# Organic Coffee



## chrisweaver_barista (Jun 14, 2008)

A necessity or not?

We use organic coffee only in our blend atm, but we will be stopping very soon.

good thing or bad thing?

Chris


----------



## Glenn (Jun 14, 2008)

Q: Necessity or Not?

A: Only as long as the process of growing organically is sustainable for all involved

Consumer demand in your area will dictate whether or not you 'need' to have organic coffee on your menu. Many establishments have no need as their client base is only after a 'coffee' and may not be informed enough to know the benefits of organic coffee over coffee grown using spray/fertiliser/pest control methods.

It is not a necessity to have an organic coffee in a blend unless you are promoting your blend as containing organic coffee, however, if you have non-organically grown coffee in the blend then why bother promoting the oganic part as it will have been tainted by the non-organic beans.

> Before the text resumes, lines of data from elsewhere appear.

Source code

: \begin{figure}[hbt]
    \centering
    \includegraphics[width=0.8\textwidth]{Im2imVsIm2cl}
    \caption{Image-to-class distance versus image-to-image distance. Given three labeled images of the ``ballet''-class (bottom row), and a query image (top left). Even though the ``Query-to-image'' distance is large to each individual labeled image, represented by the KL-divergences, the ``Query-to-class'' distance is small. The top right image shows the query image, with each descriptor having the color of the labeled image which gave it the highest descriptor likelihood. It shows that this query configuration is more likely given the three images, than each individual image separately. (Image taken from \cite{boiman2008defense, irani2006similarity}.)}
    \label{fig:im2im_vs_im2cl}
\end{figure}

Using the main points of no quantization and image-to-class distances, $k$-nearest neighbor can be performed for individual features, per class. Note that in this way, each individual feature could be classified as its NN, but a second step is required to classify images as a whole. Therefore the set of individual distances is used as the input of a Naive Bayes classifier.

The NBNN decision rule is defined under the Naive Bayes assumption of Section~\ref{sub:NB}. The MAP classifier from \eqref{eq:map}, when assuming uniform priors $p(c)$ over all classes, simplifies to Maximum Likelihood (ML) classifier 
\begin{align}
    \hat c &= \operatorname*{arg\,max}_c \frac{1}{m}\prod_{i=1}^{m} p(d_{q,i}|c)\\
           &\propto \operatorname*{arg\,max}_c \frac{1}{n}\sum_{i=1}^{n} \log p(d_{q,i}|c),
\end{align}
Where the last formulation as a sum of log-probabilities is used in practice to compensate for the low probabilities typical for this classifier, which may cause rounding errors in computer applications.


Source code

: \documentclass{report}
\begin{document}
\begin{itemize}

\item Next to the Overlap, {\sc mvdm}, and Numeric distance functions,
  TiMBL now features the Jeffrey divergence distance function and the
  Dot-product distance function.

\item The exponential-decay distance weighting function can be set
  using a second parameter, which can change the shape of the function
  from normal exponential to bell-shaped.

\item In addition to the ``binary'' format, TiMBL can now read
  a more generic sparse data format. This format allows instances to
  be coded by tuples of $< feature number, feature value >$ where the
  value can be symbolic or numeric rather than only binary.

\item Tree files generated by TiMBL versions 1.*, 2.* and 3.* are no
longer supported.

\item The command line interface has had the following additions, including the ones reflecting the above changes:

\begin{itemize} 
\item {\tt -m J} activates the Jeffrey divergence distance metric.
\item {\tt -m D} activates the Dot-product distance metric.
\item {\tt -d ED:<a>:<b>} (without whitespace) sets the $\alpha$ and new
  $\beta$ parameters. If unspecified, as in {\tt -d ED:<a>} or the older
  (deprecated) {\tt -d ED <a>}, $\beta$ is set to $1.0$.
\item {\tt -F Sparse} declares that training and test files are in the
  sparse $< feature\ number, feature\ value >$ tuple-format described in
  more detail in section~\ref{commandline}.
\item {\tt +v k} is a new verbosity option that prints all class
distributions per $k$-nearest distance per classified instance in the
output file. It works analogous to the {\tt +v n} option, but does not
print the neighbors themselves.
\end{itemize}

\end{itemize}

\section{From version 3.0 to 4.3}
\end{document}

Organically grown plants have less monetary cost attributed to them (eg no costs for insecticides, fertilisers) but may not produce as many cherries for harvest if the pests cannot be cheaply controlled by organic methods. Growing coffee using organic methods can be more labour intensive, effectively costing the farmer more in labour and decreasing their overall margins.

Many consumers cannot taste the difference between organic and non-organic coffees, but their conscience may win in a 2-way battle when reaching for the wallet.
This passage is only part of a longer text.